▶ _AIM OF THE TASK_: Restate word for word the lines of the entries below, starting with the line that holds "the query in" and ending with the line that holds "de error y á", and no others.

Segment Start: DATA SHOWN

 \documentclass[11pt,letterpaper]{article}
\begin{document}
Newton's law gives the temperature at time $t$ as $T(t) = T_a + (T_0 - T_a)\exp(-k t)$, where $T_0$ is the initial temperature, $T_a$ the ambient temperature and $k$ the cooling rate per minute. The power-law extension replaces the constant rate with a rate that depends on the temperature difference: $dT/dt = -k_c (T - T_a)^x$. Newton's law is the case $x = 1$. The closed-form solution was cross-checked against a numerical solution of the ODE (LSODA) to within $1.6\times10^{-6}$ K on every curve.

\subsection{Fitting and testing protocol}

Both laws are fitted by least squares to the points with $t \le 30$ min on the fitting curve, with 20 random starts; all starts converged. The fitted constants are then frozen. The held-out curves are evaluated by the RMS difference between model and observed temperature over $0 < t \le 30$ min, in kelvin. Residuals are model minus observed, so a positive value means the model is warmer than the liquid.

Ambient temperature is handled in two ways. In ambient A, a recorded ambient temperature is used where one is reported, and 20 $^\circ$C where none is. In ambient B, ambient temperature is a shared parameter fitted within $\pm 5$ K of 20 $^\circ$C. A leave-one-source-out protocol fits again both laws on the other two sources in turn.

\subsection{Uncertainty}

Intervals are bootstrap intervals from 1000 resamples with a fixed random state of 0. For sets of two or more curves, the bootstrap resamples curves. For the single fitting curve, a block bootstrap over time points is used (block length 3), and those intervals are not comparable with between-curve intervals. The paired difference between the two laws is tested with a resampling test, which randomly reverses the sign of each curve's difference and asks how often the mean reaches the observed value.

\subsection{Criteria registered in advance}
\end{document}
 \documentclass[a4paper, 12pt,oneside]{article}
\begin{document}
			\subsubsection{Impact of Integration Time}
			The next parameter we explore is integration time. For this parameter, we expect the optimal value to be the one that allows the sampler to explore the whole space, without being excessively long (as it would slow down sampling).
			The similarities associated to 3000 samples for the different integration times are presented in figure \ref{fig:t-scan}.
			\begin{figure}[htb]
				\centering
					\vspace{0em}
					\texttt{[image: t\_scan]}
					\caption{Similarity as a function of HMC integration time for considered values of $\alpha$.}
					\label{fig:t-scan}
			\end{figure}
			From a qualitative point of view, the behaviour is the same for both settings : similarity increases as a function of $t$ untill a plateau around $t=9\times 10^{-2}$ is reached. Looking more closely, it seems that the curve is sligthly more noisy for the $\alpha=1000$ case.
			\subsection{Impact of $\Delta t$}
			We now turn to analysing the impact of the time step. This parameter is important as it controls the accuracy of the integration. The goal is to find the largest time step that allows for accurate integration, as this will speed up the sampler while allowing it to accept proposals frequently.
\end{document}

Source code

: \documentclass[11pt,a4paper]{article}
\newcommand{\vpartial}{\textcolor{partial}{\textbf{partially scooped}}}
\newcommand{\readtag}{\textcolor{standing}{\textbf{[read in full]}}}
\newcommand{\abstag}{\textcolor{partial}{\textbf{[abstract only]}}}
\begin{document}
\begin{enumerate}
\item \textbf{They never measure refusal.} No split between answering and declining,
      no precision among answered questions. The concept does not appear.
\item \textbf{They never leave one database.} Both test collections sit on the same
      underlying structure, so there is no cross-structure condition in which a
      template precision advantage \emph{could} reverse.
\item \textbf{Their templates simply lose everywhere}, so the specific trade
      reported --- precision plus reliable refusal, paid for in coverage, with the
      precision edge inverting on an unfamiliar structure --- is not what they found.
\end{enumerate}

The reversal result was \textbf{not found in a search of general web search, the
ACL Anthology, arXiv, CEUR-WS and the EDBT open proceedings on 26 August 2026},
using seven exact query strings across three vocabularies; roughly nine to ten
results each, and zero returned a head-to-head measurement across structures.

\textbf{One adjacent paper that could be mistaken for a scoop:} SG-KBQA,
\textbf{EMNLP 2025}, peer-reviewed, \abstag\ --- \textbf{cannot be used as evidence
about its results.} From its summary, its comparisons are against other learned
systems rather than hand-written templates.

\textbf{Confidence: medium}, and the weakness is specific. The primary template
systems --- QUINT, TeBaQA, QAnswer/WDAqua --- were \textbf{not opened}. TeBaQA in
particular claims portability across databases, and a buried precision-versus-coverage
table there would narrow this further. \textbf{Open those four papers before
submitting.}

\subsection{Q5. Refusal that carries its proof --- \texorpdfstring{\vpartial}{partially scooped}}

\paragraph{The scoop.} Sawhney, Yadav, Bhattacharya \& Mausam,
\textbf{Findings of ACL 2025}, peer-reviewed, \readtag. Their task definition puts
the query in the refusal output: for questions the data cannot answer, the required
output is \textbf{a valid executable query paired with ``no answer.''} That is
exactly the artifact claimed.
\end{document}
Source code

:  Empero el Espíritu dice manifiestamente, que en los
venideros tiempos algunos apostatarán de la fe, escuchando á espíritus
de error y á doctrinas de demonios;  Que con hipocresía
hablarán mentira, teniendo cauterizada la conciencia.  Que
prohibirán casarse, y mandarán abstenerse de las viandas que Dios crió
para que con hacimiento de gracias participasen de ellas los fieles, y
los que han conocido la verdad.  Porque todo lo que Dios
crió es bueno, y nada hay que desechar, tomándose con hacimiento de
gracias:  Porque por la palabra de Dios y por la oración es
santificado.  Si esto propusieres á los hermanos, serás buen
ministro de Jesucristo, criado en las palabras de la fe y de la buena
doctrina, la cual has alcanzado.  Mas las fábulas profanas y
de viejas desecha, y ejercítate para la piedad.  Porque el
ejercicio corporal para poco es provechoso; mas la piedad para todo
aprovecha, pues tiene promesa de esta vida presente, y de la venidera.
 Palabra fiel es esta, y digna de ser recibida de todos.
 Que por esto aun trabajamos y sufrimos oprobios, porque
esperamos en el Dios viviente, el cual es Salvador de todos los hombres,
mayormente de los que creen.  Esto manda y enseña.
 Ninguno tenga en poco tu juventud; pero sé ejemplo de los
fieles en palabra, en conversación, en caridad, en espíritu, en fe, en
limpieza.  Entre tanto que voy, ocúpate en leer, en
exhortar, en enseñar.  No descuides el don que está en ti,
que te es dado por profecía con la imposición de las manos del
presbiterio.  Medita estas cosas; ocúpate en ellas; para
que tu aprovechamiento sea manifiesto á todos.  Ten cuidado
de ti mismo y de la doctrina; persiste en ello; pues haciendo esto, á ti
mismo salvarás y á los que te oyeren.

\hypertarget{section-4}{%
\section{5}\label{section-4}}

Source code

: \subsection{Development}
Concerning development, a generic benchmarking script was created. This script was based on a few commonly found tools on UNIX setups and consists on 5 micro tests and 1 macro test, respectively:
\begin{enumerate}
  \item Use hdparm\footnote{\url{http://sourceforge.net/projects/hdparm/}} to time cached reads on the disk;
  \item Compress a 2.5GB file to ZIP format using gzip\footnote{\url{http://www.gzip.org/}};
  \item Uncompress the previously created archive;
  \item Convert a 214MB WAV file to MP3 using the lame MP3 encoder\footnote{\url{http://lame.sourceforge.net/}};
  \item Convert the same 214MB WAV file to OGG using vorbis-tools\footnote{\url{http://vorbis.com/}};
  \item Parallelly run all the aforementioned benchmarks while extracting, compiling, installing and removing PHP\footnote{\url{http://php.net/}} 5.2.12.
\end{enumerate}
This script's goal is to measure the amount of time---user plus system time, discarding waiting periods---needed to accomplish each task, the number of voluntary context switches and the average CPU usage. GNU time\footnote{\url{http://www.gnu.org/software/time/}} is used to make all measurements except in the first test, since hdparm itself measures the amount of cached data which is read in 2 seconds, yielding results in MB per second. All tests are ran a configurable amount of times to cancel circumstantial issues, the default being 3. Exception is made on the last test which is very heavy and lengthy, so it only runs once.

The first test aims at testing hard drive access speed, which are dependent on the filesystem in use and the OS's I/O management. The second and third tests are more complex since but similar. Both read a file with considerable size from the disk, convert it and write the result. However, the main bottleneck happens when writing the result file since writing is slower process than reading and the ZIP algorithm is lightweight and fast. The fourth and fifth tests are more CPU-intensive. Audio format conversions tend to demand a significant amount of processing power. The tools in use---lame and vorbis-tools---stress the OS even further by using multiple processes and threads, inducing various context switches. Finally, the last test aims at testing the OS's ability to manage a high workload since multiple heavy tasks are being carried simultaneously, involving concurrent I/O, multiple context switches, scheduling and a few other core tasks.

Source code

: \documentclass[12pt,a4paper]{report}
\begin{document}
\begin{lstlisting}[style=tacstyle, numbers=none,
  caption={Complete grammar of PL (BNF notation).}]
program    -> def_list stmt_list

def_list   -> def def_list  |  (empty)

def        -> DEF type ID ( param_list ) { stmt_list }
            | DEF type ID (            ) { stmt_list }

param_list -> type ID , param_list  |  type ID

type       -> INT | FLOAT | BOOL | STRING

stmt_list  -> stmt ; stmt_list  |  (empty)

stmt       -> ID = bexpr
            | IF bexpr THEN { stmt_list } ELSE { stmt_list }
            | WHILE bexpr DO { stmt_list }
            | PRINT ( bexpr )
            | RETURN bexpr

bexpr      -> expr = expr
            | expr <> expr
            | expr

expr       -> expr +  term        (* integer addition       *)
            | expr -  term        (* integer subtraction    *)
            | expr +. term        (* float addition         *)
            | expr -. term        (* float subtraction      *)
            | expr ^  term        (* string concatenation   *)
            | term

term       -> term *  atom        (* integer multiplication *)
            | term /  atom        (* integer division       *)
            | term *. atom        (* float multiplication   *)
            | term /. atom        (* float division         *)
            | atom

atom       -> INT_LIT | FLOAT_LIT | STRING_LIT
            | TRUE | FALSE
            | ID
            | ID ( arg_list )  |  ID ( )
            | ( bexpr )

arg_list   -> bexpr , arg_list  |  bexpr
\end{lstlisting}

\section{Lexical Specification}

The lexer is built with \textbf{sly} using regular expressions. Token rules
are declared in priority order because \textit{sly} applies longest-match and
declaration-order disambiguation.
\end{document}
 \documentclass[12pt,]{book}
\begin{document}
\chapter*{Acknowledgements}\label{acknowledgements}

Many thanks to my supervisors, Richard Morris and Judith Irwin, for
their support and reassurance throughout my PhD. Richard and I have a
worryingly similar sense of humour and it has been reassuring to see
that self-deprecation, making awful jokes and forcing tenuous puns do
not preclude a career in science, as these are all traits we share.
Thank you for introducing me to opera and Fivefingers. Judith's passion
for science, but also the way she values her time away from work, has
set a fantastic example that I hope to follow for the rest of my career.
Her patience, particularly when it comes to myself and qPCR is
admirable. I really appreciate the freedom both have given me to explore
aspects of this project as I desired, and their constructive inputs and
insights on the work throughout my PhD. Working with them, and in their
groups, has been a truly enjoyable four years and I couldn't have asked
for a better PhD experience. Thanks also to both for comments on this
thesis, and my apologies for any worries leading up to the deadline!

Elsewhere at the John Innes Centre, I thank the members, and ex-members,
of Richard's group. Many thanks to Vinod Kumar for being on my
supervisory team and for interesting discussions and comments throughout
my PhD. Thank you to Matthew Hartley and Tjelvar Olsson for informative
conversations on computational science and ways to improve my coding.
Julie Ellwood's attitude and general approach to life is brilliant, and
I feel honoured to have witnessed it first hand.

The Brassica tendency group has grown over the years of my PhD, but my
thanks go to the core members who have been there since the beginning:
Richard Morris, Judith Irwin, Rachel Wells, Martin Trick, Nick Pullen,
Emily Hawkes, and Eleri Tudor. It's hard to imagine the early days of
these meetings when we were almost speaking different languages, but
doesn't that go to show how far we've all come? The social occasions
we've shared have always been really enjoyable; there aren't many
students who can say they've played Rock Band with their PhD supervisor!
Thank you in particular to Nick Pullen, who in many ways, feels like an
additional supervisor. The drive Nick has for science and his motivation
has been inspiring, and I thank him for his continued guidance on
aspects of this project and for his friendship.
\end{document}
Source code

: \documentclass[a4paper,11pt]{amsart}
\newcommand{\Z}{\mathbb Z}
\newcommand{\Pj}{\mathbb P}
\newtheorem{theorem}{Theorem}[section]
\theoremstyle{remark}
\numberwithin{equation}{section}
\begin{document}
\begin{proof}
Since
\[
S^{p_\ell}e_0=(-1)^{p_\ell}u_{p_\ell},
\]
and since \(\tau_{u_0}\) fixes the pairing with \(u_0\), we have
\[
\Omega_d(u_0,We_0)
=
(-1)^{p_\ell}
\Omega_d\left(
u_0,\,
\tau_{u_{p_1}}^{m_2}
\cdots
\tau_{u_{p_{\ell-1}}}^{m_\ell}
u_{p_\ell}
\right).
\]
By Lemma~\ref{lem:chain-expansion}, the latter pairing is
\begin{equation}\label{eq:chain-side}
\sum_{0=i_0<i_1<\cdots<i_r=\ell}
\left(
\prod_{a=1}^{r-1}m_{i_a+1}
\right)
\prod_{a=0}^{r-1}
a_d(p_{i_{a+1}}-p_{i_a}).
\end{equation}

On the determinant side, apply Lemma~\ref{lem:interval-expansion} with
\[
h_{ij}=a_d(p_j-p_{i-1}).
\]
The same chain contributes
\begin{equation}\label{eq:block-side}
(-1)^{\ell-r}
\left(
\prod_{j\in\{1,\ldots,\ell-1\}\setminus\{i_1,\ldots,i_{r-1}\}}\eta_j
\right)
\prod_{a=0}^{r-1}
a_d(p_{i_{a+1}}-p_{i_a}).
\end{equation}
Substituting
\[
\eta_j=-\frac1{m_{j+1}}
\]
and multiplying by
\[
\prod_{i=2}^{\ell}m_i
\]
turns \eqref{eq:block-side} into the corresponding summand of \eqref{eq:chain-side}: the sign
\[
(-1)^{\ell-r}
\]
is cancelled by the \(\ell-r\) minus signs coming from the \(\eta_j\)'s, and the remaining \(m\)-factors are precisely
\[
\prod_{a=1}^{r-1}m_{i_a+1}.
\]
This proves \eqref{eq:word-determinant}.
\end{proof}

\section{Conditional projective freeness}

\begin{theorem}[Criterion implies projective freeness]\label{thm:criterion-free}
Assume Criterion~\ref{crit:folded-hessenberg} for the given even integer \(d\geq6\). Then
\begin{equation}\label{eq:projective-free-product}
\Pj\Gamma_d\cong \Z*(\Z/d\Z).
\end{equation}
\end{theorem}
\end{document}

Segment End: DATA SHOWN

▶ _COMPLETED TASK_:
the query in the refusal output: for questions the data cannot answer, the required
output is \textbf{a valid executable query paired with ``no answer.''} That is
exactly the artifact claimed.
\end{document}
Source code

:  Empero el Espíritu dice manifiestamente, que en los
venideros tiempos algunos apostatarán de la fe, escuchando á espíritus
de error y á doctrinas de demonios;  Que con hipocresía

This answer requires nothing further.